Star steeplechaser West Coast (NZ) (Mettre En Jeu) added another crown to his impeccable record for Mark Oulaghan with a tough victory in the L J Hooker Manawatu Steeplechase (4000m) at Woodville on Sunday.

The phenomenal record of West Coast over the bigger fences commenced when he won a maiden steeplechase at Hawke’s Bay in June of 2022, and he has made nearly every post a winner since with a Koral Steeplechase (4250m), Hawke’s Bay Steeplechase (4800m), Wellington Steeplechase (5500m) and a pair of Grand National Steeplechases (5600m) to his name.

West Coast secured his Champion Jumper title with a win in the Great Northern Steeplechase (6500m) to complete an incredible campaign last year, and punters were out in force supporting a successful return for the son of Mettre En Jeu at Woodville, backing him into $2.

Last-start winner Izymydaad assumed his regular role as pacemaker in the early stages, with Shaun Fannin settling West Coast midfield as he comfortably negotiated the first lap of the course.  

Several runners went up to contest the lead heading into the second circuit, while West Coast bided his time in behind before moving strongly into contention at the 800m, in pursuit of the leader alongside the Kevin Myers pair of Hey Happy and Interllectus.
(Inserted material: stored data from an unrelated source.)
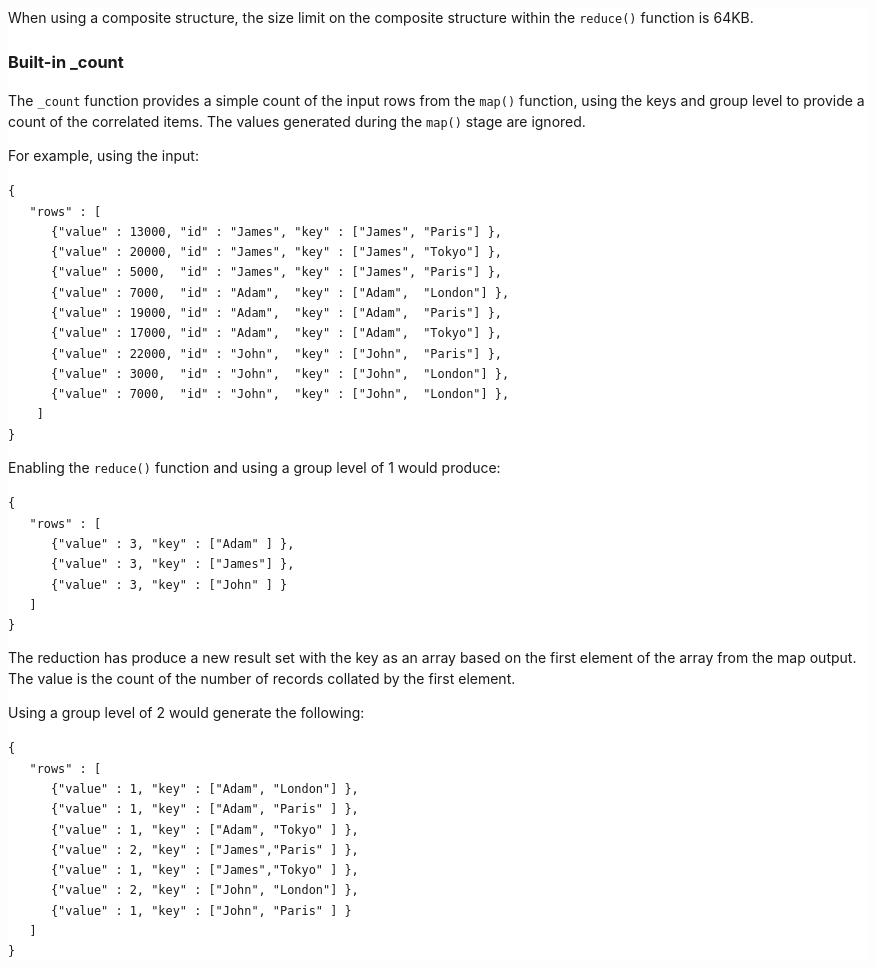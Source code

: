 When using a composite structure, the size limit on the composite structure
within the `reduce()` function is 64KB.

<a id="couchbase-views-writing-reduce-count"></a>

### Built-in _count

The `_count` function provides a simple count of the input rows from the `map()`
function, using the keys and group level to provide a count of the correlated
items. The values generated during the `map()` stage are ignored.

For example, using the input:


```
{
   "rows" : [
      {"value" : 13000, "id" : "James", "key" : ["James", "Paris"] },
      {"value" : 20000, "id" : "James", "key" : ["James", "Tokyo"] },
      {"value" : 5000,  "id" : "James", "key" : ["James", "Paris"] },
      {"value" : 7000,  "id" : "Adam",  "key" : ["Adam",  "London"] },
      {"value" : 19000, "id" : "Adam",  "key" : ["Adam",  "Paris"] },
      {"value" : 17000, "id" : "Adam",  "key" : ["Adam",  "Tokyo"] },
      {"value" : 22000, "id" : "John",  "key" : ["John",  "Paris"] },
      {"value" : 3000,  "id" : "John",  "key" : ["John",  "London"] },
      {"value" : 7000,  "id" : "John",  "key" : ["John",  "London"] },
    ]
}
```

Enabling the `reduce()` function and using a group level of 1 would produce:


```
{
   "rows" : [
      {"value" : 3, "key" : ["Adam" ] },
      {"value" : 3, "key" : ["James"] },
      {"value" : 3, "key" : ["John" ] }
   ]
}
```

The reduction has produce a new result set with the key as an array based on the
first element of the array from the map output. The value is the count of the
number of records collated by the first element.

Using a group level of 2 would generate the following:


```
{
   "rows" : [
      {"value" : 1, "key" : ["Adam", "London"] },
      {"value" : 1, "key" : ["Adam", "Paris" ] },
      {"value" : 1, "key" : ["Adam", "Tokyo" ] },
      {"value" : 2, "key" : ["James","Paris" ] },
      {"value" : 1, "key" : ["James","Tokyo" ] },
      {"value" : 2, "key" : ["John", "London"] },
      {"value" : 1, "key" : ["John", "Paris" ] }
   ]
}
```
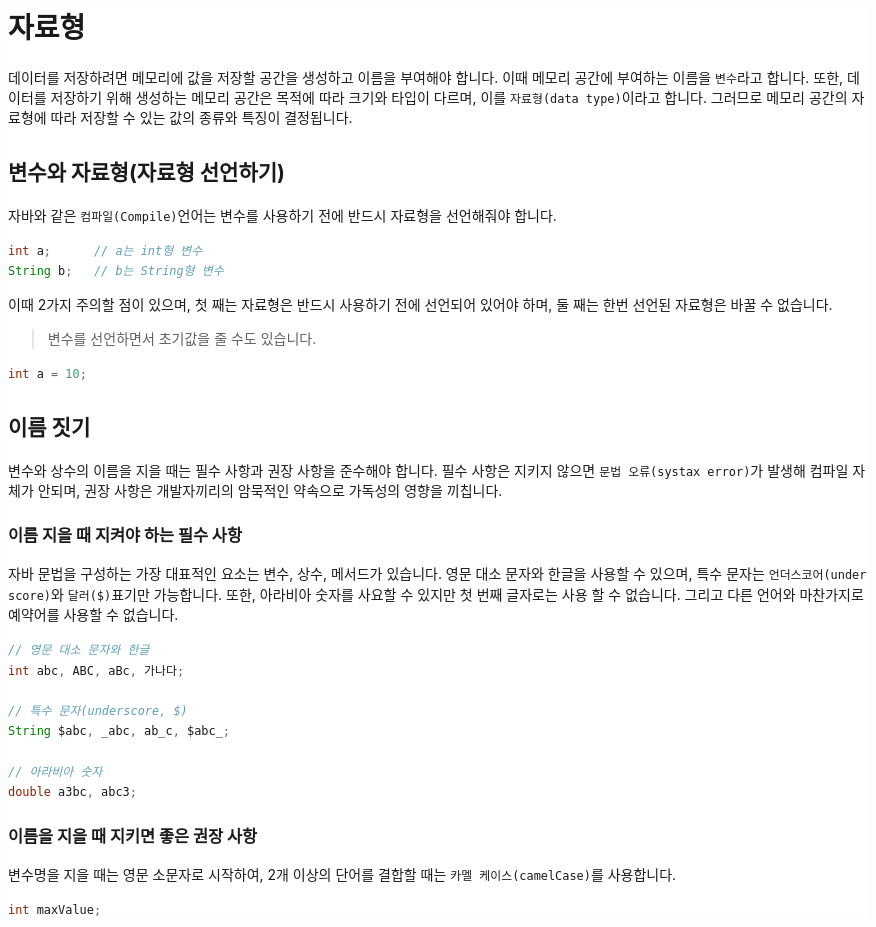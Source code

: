 # 자료형

데이터를 저장하려면 메모리에 값을 저장할 공간을 생성하고 이름을 부여해야 합니다.
이때 메모리 공간에 부여하는 이름을 `변수`라고 합니다.
또한, 데이터를 저장하기 위해 생성하는 메모리 공간은 목적에 따라 크기와 타입이 다르며, 이를 `자료형(data type)`이라고 합니다.  그러므로 메모리 공간의 자료형에 따라 저장할 수 있는 값의 종류와 특징이 결정됩니다.

## 변수와 자료형(자료형 선언하기)

자바와 같은 `컴파일(Compile)`언어는 변수를 사용하기 전에 반드시 자료형을 선언해줘야 합니다.

```Java
int a;      // a는 int형 변수
String b;   // b는 String형 변수
```

이때 2가지 주의할 점이 있으며, 첫 째는 자료형은 반드시 사용하기 전에 선언되어 있어야 하며, 둘 째는 한번 선언된 자료형은 바꿀 수 없습니다.

> 변수를 선언하면서 초기값을 줄 수도 있습니다.
```Java
int a = 10;
```

## 이름 짓기

변수와 상수의 이름을 지을 때는 필수 사항과 권장 사항을 준수해야 합니다.
필수 사항은 지키지 않으면 `문법 오류(systax error)`가 발생해 컴파일 자체가 안되며, 권장 사항은 개발자끼리의 암묵적인 약속으로 가독성의 영향을 끼칩니다.

### 이름 지을 때 지켜야 하는 필수 사항

자바 문법을 구성하는 가장 대표적인 요소는 변수, 상수, 메서드가 있습니다.
영문 대소 문자와 한글을 사용할 수 있으며, 특수 문자는 `언더스코어(underscore)`와 `달러($)`표기만 가능합니다.  또한, 아라비아 숫자를 사요할 수 있지만 첫 번째 글자로는 사용 할 수 없습니다.
그리고 다른 언어와 마찬가지로 예약어를 사용할 수 없습니다.

```Java
// 영문 대소 문자와 한글
int abc, ABC, aBc, 가나다;

// 특수 문자(underscore, $)
String $abc, _abc, ab_c, $abc_;

// 아라비아 숫자
double a3bc, abc3;
```

### 이름을 지을 때 지키면 좋은 권장 사항

변수명을 지을 때는 영문 소문자로 시작하여, 2개 이상의 단어를 결합할 때는 `카멜 케이스(camelCase)`를 사용합니다.

```Java
int maxValue;
```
Izymydaad and West Coast jumped the final two fences in unison and the pair fought in a tight struggle to the post, but even the 73kg impost could not stop the gelding from claiming the feature by a neck in emphatic style.

“He sneaked through and got the inside run, he was pretty well ridden by Shaun and at the end of the day he got there, even if only just,” Oulaghan said.

“He’ll take a bit of improvement out of that race, you can give them a few flat runs and think they are fit, but by the time they get over the steeplechase fences, it brings them on a lot more.”

“He’s just got that ability, his strongest attribute is probably that he can really find at the end of a race, other times he’s looked a bit flat at the top of the straight and he’s been able to pull it out at the end of 4000 or 4400m, which is pretty unusual for a horse. Not a lot of horses can do that.

“I think he was the first horse in 50 years to win the three big ones in a row (Wellington, National, Northern) so it puts him right up there for me.”

With plenty of options ahead, Oulaghan is unsure where the gelding will appear next.

“He’ll take a bit of improvement out of that race, you can give them a few flat runs and think they are fit, but by the time they get over the steeplechase fences, it brings them on a lot more,” he said.

“I’m not 100% sure where he will go next.”

Bred by Wanganui nursery Letham Stud, West Coast is out of the Grosvenor mare Testament, and he has earned north of $402,000 for the Williamson’s in 34 attempts.

Awapuni-based Oulaghan emulated his feats at Grand National Week in claiming the feature double with Berry The Cash (NZ) (Jakkalberry), who was a dominant victor of the Manawatu ITM Awapuni Hurdle (3000m), and incredibly he also claimed the Property Brokers Woodville-Pahiatua Cup (2100m) with Pinkerton (NZ) (Niagara).

The son of Niagara has become something of a course specialist at Woodville, picking up his two most recent successes at the course including a Rating 65 Highweight over the mile in April.

A strong showing up in grade at Hawera had Pinkerton a $3.40 favourite for Sunday’s race, and jockey Lisa Allpress had him travelling quietly near the tail of the field through the mid-stages.

The in-form hoop got busy at the 800m and Pinkerton powered into contention turning for home, holding out a strong late dash by Masso to score by a long neck.

“We just let him stick to his pattern, he’s a back runner so he relaxed nicely and ran home well,” Oulaghan said.

“He’s not very big and being a six-year-old, it’s taken him a long time to mature into a reasonable sort of horse. He’s physically not probably ideal for a jumper, we haven’t done much schooling with him but it may be something we look at further down the line.”

Oulaghan bred the six-year-old out of his late mare Bidthemobgoodday, and he has earned $54,470 in 20 starts.

A highly-regarded trainer on both the flat and over fences, Oulaghan has enjoyed many successes in both roles and was pleased to have a successful outing close to home.

“It’s always good to win the major jumping races, and getting two of those today was nice,” he said.

“I’m a Woodville boy, so it was good to come home and win the Cup here. “We’ll just head home and feed a few young horses now.”